* EXERCISE DIRECTIONS *
Restate the records underneath, keeping each one exactly the same.

* GIVEN RECORDS *
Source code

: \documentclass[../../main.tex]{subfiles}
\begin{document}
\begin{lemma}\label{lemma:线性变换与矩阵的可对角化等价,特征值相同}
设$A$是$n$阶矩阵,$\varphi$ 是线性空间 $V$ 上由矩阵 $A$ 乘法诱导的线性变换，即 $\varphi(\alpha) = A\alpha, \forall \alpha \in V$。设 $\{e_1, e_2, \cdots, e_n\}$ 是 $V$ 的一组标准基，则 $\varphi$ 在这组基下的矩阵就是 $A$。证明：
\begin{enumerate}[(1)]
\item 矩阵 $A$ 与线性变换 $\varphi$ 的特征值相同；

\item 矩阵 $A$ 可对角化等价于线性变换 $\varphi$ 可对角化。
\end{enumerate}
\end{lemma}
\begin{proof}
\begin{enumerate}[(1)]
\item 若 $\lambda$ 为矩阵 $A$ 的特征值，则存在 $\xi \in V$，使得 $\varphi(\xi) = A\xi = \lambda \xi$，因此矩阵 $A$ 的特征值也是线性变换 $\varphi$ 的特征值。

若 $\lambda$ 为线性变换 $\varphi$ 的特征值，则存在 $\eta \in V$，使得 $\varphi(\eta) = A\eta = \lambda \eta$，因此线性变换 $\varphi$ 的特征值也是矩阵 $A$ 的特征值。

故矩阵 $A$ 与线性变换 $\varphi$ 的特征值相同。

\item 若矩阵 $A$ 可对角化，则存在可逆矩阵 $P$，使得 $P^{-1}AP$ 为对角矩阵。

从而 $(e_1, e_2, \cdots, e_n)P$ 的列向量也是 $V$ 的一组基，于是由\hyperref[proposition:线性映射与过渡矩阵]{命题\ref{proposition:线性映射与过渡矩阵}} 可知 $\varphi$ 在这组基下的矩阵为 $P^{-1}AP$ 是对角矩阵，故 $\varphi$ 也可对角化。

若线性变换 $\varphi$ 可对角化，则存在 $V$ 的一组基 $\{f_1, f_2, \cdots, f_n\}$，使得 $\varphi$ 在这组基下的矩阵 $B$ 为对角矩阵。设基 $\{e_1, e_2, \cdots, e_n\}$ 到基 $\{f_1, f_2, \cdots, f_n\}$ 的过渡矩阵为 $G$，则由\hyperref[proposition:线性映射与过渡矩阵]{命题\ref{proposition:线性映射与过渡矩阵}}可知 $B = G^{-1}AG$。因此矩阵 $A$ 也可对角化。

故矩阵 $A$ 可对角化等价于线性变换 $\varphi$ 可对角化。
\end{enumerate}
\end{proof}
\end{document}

* WRITTEN SOLUTION *
Source code

: \documentclass[../../main.tex]{subfiles}
\begin{document}
\begin{lemma}\label{lemma:线性变换与矩阵的可对角化等价,特征值相同}
设$A$是$n$阶矩阵,$\varphi$ 是线性空间 $V$ 上由矩阵 $A$ 乘法诱导的线性变换，即 $\varphi(\alpha) = A\alpha, \forall \alpha \in V$。设 $\{e_1, e_2, \cdots, e_n\}$ 是 $V$ 的一组标准基，则 $\varphi$ 在这组基下的矩阵就是 $A$。证明：
\begin{enumerate}[(1)]
\item 矩阵 $A$ 与线性变换 $\varphi$ 的特征值相同；

\item 矩阵 $A$ 可对角化等价于线性变换 $\varphi$ 可对角化。
\end{enumerate}
\end{lemma}
\begin{proof}
\begin{enumerate}[(1)]
\item 若 $\lambda$ 为矩阵 $A$ 的特征值，则存在 $\xi \in V$，使得 $\varphi(\xi) = A\xi = \lambda \xi$，因此矩阵 $A$ 的特征值也是线性变换 $\varphi$ 的特征值。

若 $\lambda$ 为线性变换 $\varphi$ 的特征值，则存在 $\eta \in V$，使得 $\varphi(\eta) = A\eta = \lambda \eta$，因此线性变换 $\varphi$ 的特征值也是矩阵 $A$ 的特征值。

故矩阵 $A$ 与线性变换 $\varphi$ 的特征值相同。

\item 若矩阵 $A$ 可对角化，则存在可逆矩阵 $P$，使得 $P^{-1}AP$ 为对角矩阵。

从而 $(e_1, e_2, \cdots, e_n)P$ 的列向量也是 $V$ 的一组基，于是由\hyperref[proposition:线性映射与过渡矩阵]{命题\ref{proposition:线性映射与过渡矩阵}} 可知 $\varphi$ 在这组基下的矩阵为 $P^{-1}AP$ 是对角矩阵，故 $\varphi$ 也可对角化。

若线性变换 $\varphi$ 可对角化，则存在 $V$ 的一组基 $\{f_1, f_2, \cdots, f_n\}$，使得 $\varphi$ 在这组基下的矩阵 $B$ 为对角矩阵。设基 $\{e_1, e_2, \cdots, e_n\}$ 到基 $\{f_1, f_2, \cdots, f_n\}$ 的过渡矩阵为 $G$，则由\hyperref[proposition:线性映射与过渡矩阵]{命题\ref{proposition:线性映射与过渡矩阵}}可知 $B = G^{-1}AG$。因此矩阵 $A$ 也可对角化。

故矩阵 $A$ 可对角化等价于线性变换 $\varphi$ 可对角化。
\end{enumerate}
\end{proof}
\end{document}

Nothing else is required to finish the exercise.